Sordello begins as a boy, living alone in a castle near Mantua, built in a gorge of the low hills, and the description of the scenery of the castle, without and within, is one example of the fine ornament of which Sordello is so full. There, this rich and fertile nature lives, fit to receive delight at every sense, fit to shape what is received into imaginative pictures within, but not without; content with the contemplation of his own imaginings. At first it is Nature from whom Sordello receives impressions, and he amuses himself with the fancies he draws from her. But he never shapes his emotion into actual song. Then tired of Nature, he dreams himself into the skin and soul of all the great men of whom he has read. He becomes them in himself, as Pauline’s lover has done before him; but one by one they fade into unreality—for he knows nothing of men—and the last projection of himself into Apollo, the Lord of Poetry, is the most unreal of them all: at which fantasy all the woods and streams and sunshine round Goito are infinitely amused. Thus, when he wants sympathy, he does not go down to Mantua and make song for the crowd of men; he invents in dreams a host of sympathisers, all of whom are but himself in other forms. Even when he aims at perfection, and, making himself Apollo, longs for a Daphne to double his life, his soul is still such stuff as dreams are made of, till he wakes one morning to ask himself: “When will this dream be truth?”

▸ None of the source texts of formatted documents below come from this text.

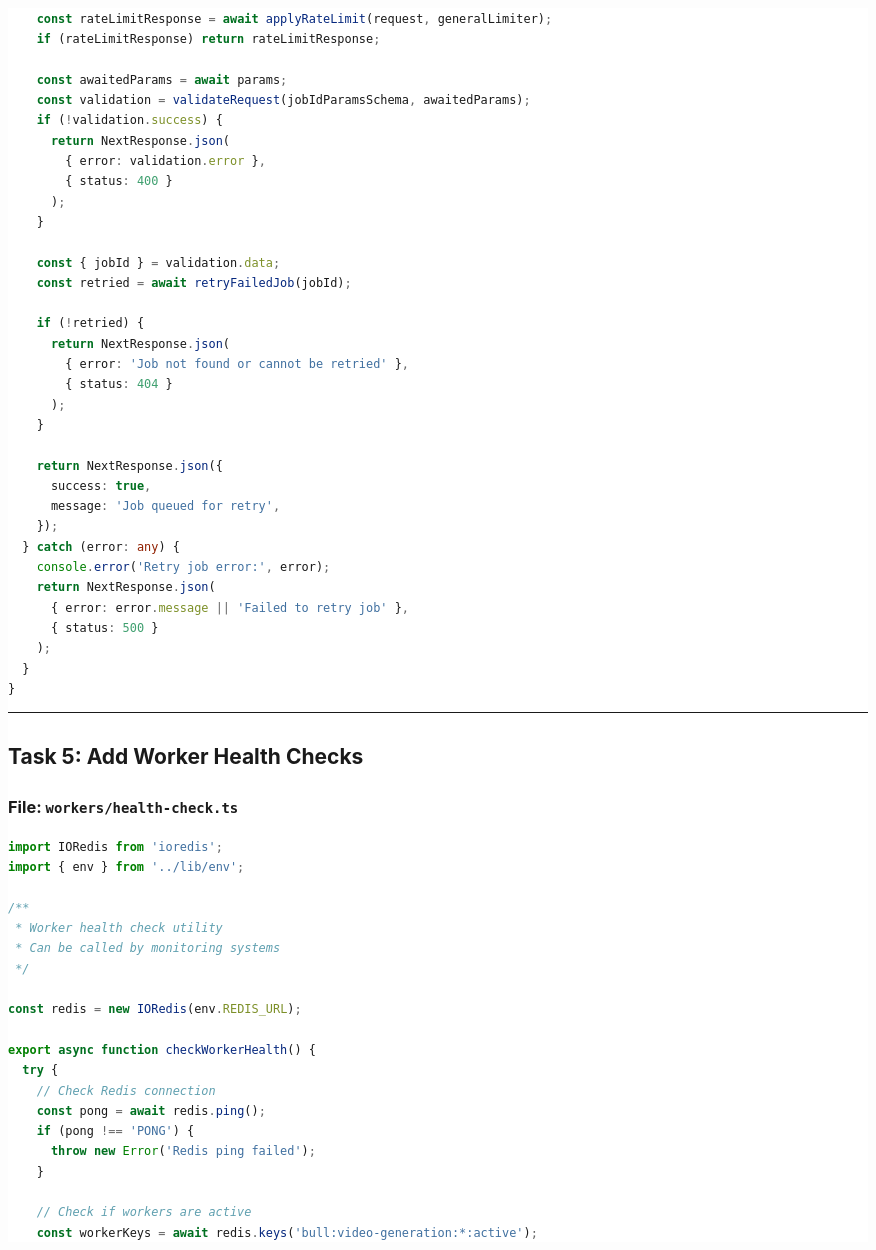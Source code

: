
 ```typescript
    const rateLimitResponse = await applyRateLimit(request, generalLimiter);
    if (rateLimitResponse) return rateLimitResponse;

    const awaitedParams = await params;
    const validation = validateRequest(jobIdParamsSchema, awaitedParams);
    if (!validation.success) {
      return NextResponse.json(
        { error: validation.error },
        { status: 400 }
      );
    }

    const { jobId } = validation.data;
    const retried = await retryFailedJob(jobId);

    if (!retried) {
      return NextResponse.json(
        { error: 'Job not found or cannot be retried' },
        { status: 404 }
      );
    }

    return NextResponse.json({
      success: true,
      message: 'Job queued for retry',
    });
  } catch (error: any) {
    console.error('Retry job error:', error);
    return NextResponse.json(
      { error: error.message || 'Failed to retry job' },
      { status: 500 }
    );
  }
}
```

---

## Task 5: Add Worker Health Checks

### File: `workers/health-check.ts`
```typescript
import IORedis from 'ioredis';
import { env } from '../lib/env';

/**
 * Worker health check utility
 * Can be called by monitoring systems
 */

const redis = new IORedis(env.REDIS_URL);

export async function checkWorkerHealth() {
  try {
    // Check Redis connection
    const pong = await redis.ping();
    if (pong !== 'PONG') {
      throw new Error('Redis ping failed');
    }

    // Check if workers are active
    const workerKeys = await redis.keys('bull:video-generation:*:active');
```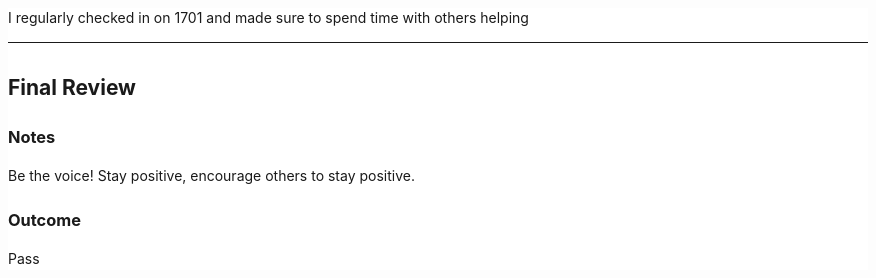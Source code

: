 I regularly checked in on 1701 and made sure to spend time with others helping

------------------

## Final Review

### Notes

Be the voice! Stay positive, encourage others to stay positive. 

### Outcome

Pass

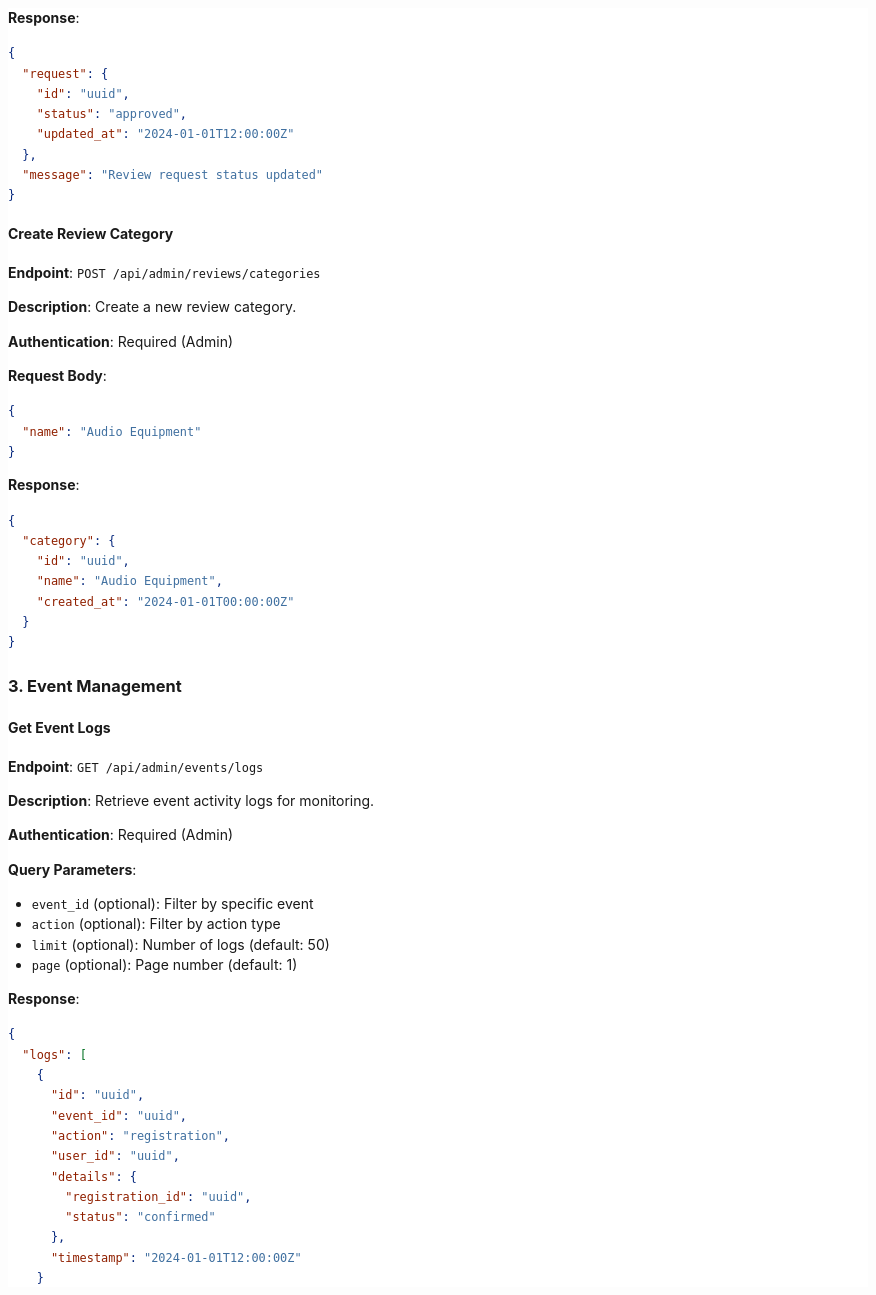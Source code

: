 **Response**:
```json
{
  "request": {
    "id": "uuid",
    "status": "approved",
    "updated_at": "2024-01-01T12:00:00Z"
  },
  "message": "Review request status updated"
}
```

#### Create Review Category

**Endpoint**: `POST /api/admin/reviews/categories`

**Description**: Create a new review category.

**Authentication**: Required (Admin)

**Request Body**:
```json
{
  "name": "Audio Equipment"
}
```

**Response**:
```json
{
  "category": {
    "id": "uuid",
    "name": "Audio Equipment",
    "created_at": "2024-01-01T00:00:00Z"
  }
}
```

### 3. Event Management

#### Get Event Logs

**Endpoint**: `GET /api/admin/events/logs`

**Description**: Retrieve event activity logs for monitoring.

**Authentication**: Required (Admin)

**Query Parameters**:
- `event_id` (optional): Filter by specific event
- `action` (optional): Filter by action type
- `limit` (optional): Number of logs (default: 50)
- `page` (optional): Page number (default: 1)

**Response**:
```json
{
  "logs": [
    {
      "id": "uuid",
      "event_id": "uuid",
      "action": "registration",
      "user_id": "uuid",
      "details": {
        "registration_id": "uuid",
        "status": "confirmed"
      },
      "timestamp": "2024-01-01T12:00:00Z"
    }
```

This is the artist’s temperament in youth when he is not possessed of the greater qualities of genius—his imaginative visions, his aspirations, his pride in apartness from men, his self-contentment, his sloth, the presence in him of barren imagination, the absence from it of the spiritual, nothing in him which as yet desires, through the sorrow and strife of life, God’s infinitude, or man’s love; a natural life indeed, forgiveable, gay, sportive, dowered with happy self-love, good to pass through and enjoy, but better to leave behind. But Sordello will not become the actual artist till he lose his self-involvement and find his soul, not only in love of his Daphne but in love of man. And the first thing he will have to do is that which Sordello does not care to do—to embody before men in order to give them pleasure or impulse, to console or exalt them, some of the imaginations he has enjoyed within himself. Nor can Sordello’s imagination reach true passion, for it ignores that which chiefly makes the artist; union with the passions of mankind. Only when near to death does he outgrow the boy of Goito, and then we find that he has ceased to be the artist. Thus, the poem is the history of the failure of a man with an artistic temperament to be an artist. Or rather, that is part of the story of the poem, and, as Browning was an artist himself, a part which is of the greatest interest.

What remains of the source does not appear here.